Nun sitze ich hier, es ist der 29. Oktober. Fast zwei Monate sind schon vergangen, seit meinem Abflug nach Indien. Die letzten Wochen in Deutschland vergingen so schnell und plötzlich war es soweit. Es ging los. Voller Trauer vom Abschied, voller Vorfreude auf das was kommt, voller Aufregung was mich eigentlich erwartet. In den ersten Tagen war alles so anders, so neu, so unglaublich. Dann verging Tag für Tag und ja, es passiert gerade wirklich. Vor dem Abflug schien alles wie ein Traum. Doch so schnell ist es Wirklichkeit.

Jetzt nach knappen zwei Monaten habe ich mich schon an so Vieles gewohnt, dass am Anfang noch so neu/ anders/ verrückt war.

So viele Dinge sind mittlerweile „Normalität“.

Der wilde Verkehr mit dem vielen Hupen. Die Tiere die umher streunen, die kleinen Geschäfte, der viele Müll, die 1000 Mopeds und TukTuks. Die indische Dusche (die aus zwei Eimern besteht).

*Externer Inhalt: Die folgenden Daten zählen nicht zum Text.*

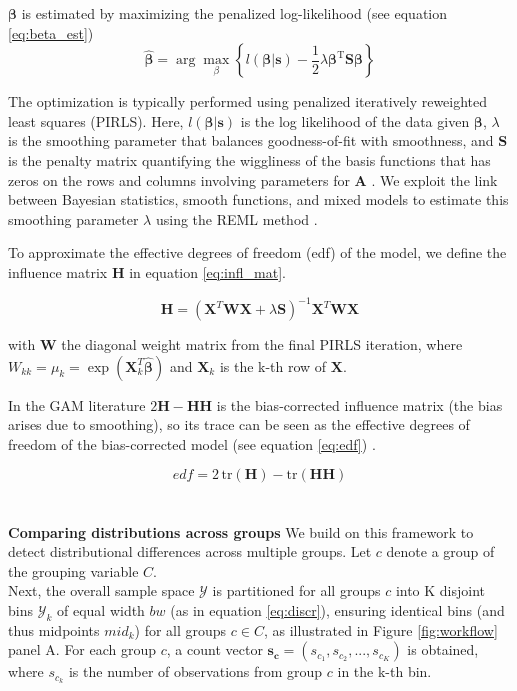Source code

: $\boldsymbol{\beta}$ is estimated by maximizing the penalized log-likelihood (see equation \ref{eq:beta_est})
\begin{equation}
    \hat{\boldsymbol{\beta}}=\arg \max _{\beta}\left\{l(\boldsymbol{\beta}|\boldsymbol{s})-\frac{1}{2} \lambda \boldsymbol{\beta}^{\mathrm{T}} \boldsymbol{S} \boldsymbol{\beta}\right\}
    \label{eq:beta_est}
\end{equation}

The optimization is typically performed using penalized iteratively reweighted least squares (PIRLS). Here, $l(\boldsymbol{\beta}|\boldsymbol{s})$ is the log likelihood of the data given $\boldsymbol{\beta}$, $\lambda$ is the smoothing parameter that balances goodness-of-fit with smoothness, and $\boldsymbol{S}$ is the penalty matrix quantifying the wiggliness of the basis functions that has zeros on the rows and columns involving parameters for $\boldsymbol{A}$ \cite{gambook_gamtheory_setup}. We exploit the link between Bayesian statistics, smooth functions, and mixed models to estimate this smoothing parameter $\lambda$ using the REML method \cite{gambook_gamtheory_reml, ruppert_reml}.

To approximate the effective degrees of freedom (edf) of the model, we define the influence matrix $\boldsymbol{H}$ in equation \ref{eq:infl_mat}.

\begin{equation}
    \boldsymbol{H} = (\boldsymbol{X}^T\boldsymbol{W}\boldsymbol{X} + \lambda \boldsymbol{S})^{-1}\boldsymbol{X}^T\boldsymbol{W}\boldsymbol{X}
    \label{eq:infl_mat}
\end{equation}

with $\boldsymbol{W}$ the diagonal weight matrix from the final PIRLS iteration, where $W_{kk} = \mu_k = \exp(\boldsymbol{X}_k^T \hat{\boldsymbol{\beta}})$ and $\boldsymbol{X}_k$ is the k-th row of $\boldsymbol{X}$.

In the GAM literature $2\boldsymbol{H} - \boldsymbol{H}\boldsymbol{H}$ is the bias-corrected influence matrix (the bias arises due to smoothing), so its trace can be seen as the effective degrees of freedom of the bias-corrected model (see equation \ref{eq:edf}) \cite{gambook_gamtheory_edf}.

\begin{equation}
    edf = 2\,\mathrm{tr}(\boldsymbol{H}) - \mathrm{tr}(\boldsymbol{H}\boldsymbol{H})
    \label{eq:edf}
\end{equation}
\\
\\
\textbf{Comparing distributions across groups} We build on this framework to detect distributional differences across multiple groups. Let $c$ denote a group of the grouping variable $C$.\\
Next, the overall sample space $\mathscr{Y}$ is partitioned for all groups $c$ into K disjoint bins $\mathscr{Y}_k$ of equal width $bw$ (as in equation \ref{eq:discr}), ensuring identical bins (and thus midpoints $mid_k$) for all groups $c \in C$, as illustrated in Figure \ref{fig:workflow} panel A. For each group $c$, a count vector $\boldsymbol{s_c} = (s_{c_1}, s_{c_2},...,s_{c_K})$ is obtained, where $s_{c_k}$ is the number of observations from group $c$ in the k-th bin.

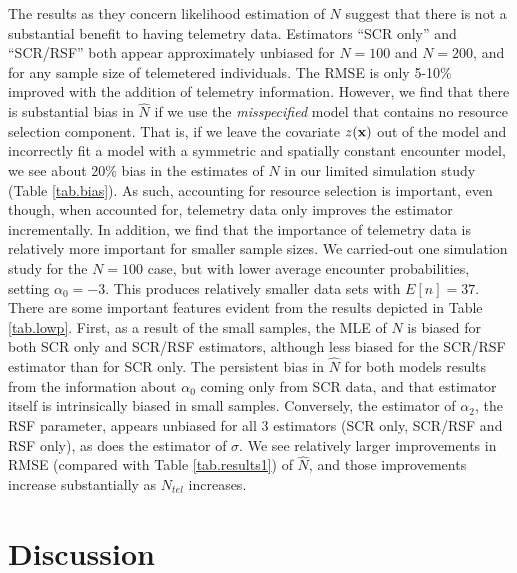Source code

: \documentclass[12pt]{article}
\begin{document}
The results as they concern likelihood estimation of $N$ suggest that
there is not a substantial benefit to having telemetry
data. Estimators ``SCR only'' and ``SCR/RSF'' both appear
approximately unbiased for $N=100$ and $N=200$, and for any sample
size of telemetered individuals. The RMSE is only 5-10\% improved with
the addition of telemetry information.  However, we find that there is
substantial bias in $\hat{N}$ if we use the {\it misspecified} model
that contains no resource selection component. That is, if we leave the
covariate $z({\bf x})$ out of the model and incorrectly fit a model
with a symmetric and spatially constant encounter model, we see about
20\% bias in the estimates of $N$ in our limited simulation study
(Table \ref{tab.bias}). As such, accounting for resource
selection is important, even though, when accounted for, telemetry
data only improves the estimator incrementally.
In addition, we find that the importance of telemetry data is
relatively more important for smaller sample sizes. We carried-out one
simulation study for the $N=100$ case, but with lower average encounter
probabilities, setting $\alpha_{0}=-3$. This produces
relatively smaller data sets with  $E[n] = 37$. 
There are some important features evident from
the results depicted in Table \ref{tab.lowp}.
 First, as a result of the small samples, the MLE of $N$ is
biased for both SCR only and SCR/RSF estimators, although less biased
for the SCR/RSF estimator than for SCR only. The persistent bias in
$\hat{N}$ for both models results from the information about
$\alpha_{0}$ coming only from SCR data, and that estimator itself is
intrinsically biased in small samples.  Conversely, the estimator of
$\alpha_{2}$, the RSF parameter, appears unbiased for all 3 estimators
(SCR only, SCR/RSF and RSF only), as does the estimator of $\sigma$.
We see relatively larger improvements in RMSE (compared with Table
\ref{tab.results1}) of $\hat{N}$, and those improvements
increase substantially as $N_{tel}$ increases.









\section{Discussion}
\end{document}
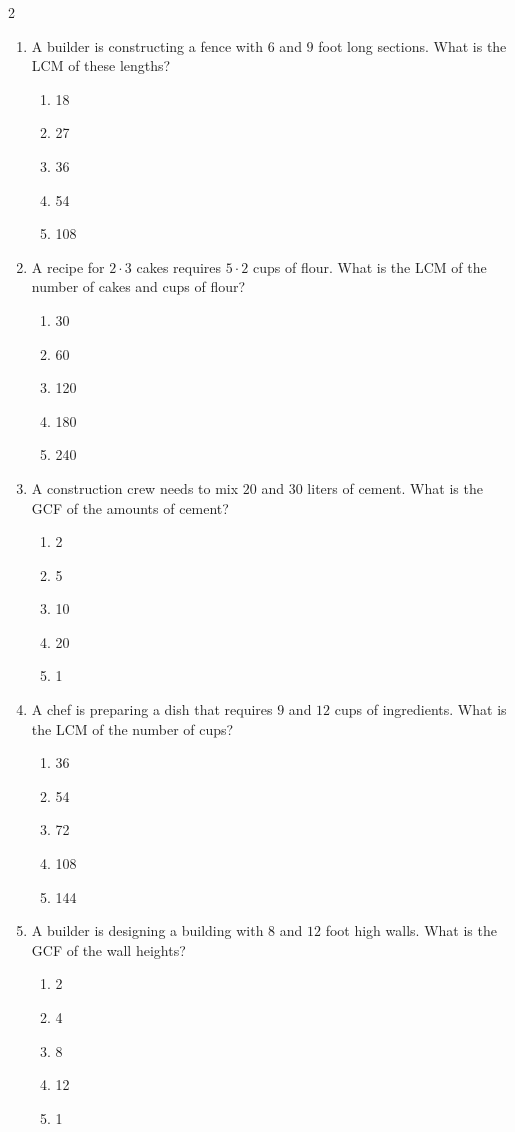 \documentclass[10pt]{article}
\begin{document}
\begin{multicols}{2}
\begin{enumerate}[label=\textbf{Q\arabic*.}, leftmargin=*, itemsep=6pt, parsep=0pt]
  \item \small A builder is constructing a fence with $6$ and $9$ foot long sections. What is the LCM of these lengths?
  \begin{enumerate}[label=(\Alph*), leftmargin=0.6cm, nosep, itemsep=2pt]
    \item 18
    \item 27
    \item 36
    \item 54
    \item 108
  \end{enumerate}

  \item \small A recipe for $2 \cdot 3$ cakes requires $5 \cdot 2$ cups of flour. What is the LCM of the number of cakes and cups of flour?
  \begin{enumerate}[label=(\Alph*), leftmargin=0.6cm, nosep, itemsep=2pt]
    \item 30
    \item 60
    \item 120
    \item 180
    \item 240
  \end{enumerate}

  \item \small A construction crew needs to mix $20$ and $30$ liters of cement. What is the GCF of the amounts of cement?
  \begin{enumerate}[label=(\Alph*), leftmargin=0.6cm, nosep, itemsep=2pt]
    \item 2
    \item 5
    \item 10
    \item 20
    \item 1
  \end{enumerate}

  \item \small A chef is preparing a dish that requires $9$ and $12$ cups of ingredients. What is the LCM of the number of cups?
  \begin{enumerate}[label=(\Alph*), leftmargin=0.6cm, nosep, itemsep=2pt]
    \item 36
    \item 54
    \item 72
    \item 108
    \item 144
  \end{enumerate}

  \item \small A builder is designing a building with $8$ and $12$ foot high walls. What is the GCF of the wall heights?
  \begin{enumerate}[label=(\Alph*), leftmargin=0.6cm, nosep, itemsep=2pt]
    \item 2
    \item 4
    \item 8
    \item 12
    \item 1
  \end{enumerate}


\end{enumerate}
\end{multicols}
\end{document}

Mein hartes Bett. Das Waschen mit der Hand auf der Dachterasse. Die Affen, die man immer wieder auf den Bäumen klettern sieht. Das Essen mit der Hand (ohne Besteck). Zu fahren ohne sich anzuschnallen, da eh kein Anschnallgurt vorhanden ist. Die überfüllten Autos, in denen statt 10 vorgesehenen Personen mindestens doppelt so viele mitfahren. Die zwei- drei Jungs die jeden Morgen auf dem Schulweg im Auto auf meinem Schoß gestapelt sind. Die vielen schönen grünen Palmen. Der indische Punkt auf der Stirn, den ich jeden Tag trage. Die Klamotten (kurze und enge Sachen sind tabu, hier trage ich Leggins und lange weite T-Shirts oder die traditionell indischen Churidas.) Die Hitze (jetzt hat es schon auf „angenehme“ Temperaturen abgekühlt, das heißt man kann auch mal rausgehen ohne dass alles voller Schweißtropfen ist). Die Verständigung durch gebrochenes Englisch oder Händen und Füßen mit den Kindern. Der Englischunterricht, in dem Sara und ich Lehrer von den kleinen Jungs sind. Das Essen, dass mit der Zeit immer leckerer wurde (die meisten Sachen erscheinen gar nicht mehr so scharf). Der französische/ gepflochtene Zopf, den ich hier so gut wie jeden Tag trage. Die Unterhaltungen auf Tamil um mich herum, eine so fremde Sprache bei der man wirklich nicht viel versteht. Das frühe Aufstehen jeden Tag (Montag bis Sonntag) und dann erst mal zur Morgenmesse zu gehen. Die Geckos (so ähnlich wie Eidechsen) die gemeinsam mit uns im Zimmer leben. Die dunkelhäutigen Menschen (mir fällt mittlerweile gar nicht mehr auf wie dunkel sie sind). Die starrenden Blicke fremder Menschen, wenn sie uns Weiße sehen. Die Familien, die zu viert auf einem Moped fahren. Die Tea Time, die zum festen Alltag der Inder gehört. Die Frage ob man schon gegessen hat, die man hier gefühlt 100 mal am Tag gestellt bekommt. Die Schuhe auszuziehen, bevor man bestimmte Räume/ Kirchen/ Tempel betritt. Die Blumen, die man sich als Frau jeden Sonntag in die Haare macht. Das Wasser (man kann die Temperatur nicht verstellen, es wird also immer kalt geduscht). Die Filteranlage aus der ich Wasser trinke, da das Leitungswasser zu verschmutzt zum Trinken ist. Das indische Kopfschütteln. Die laute indische Musik.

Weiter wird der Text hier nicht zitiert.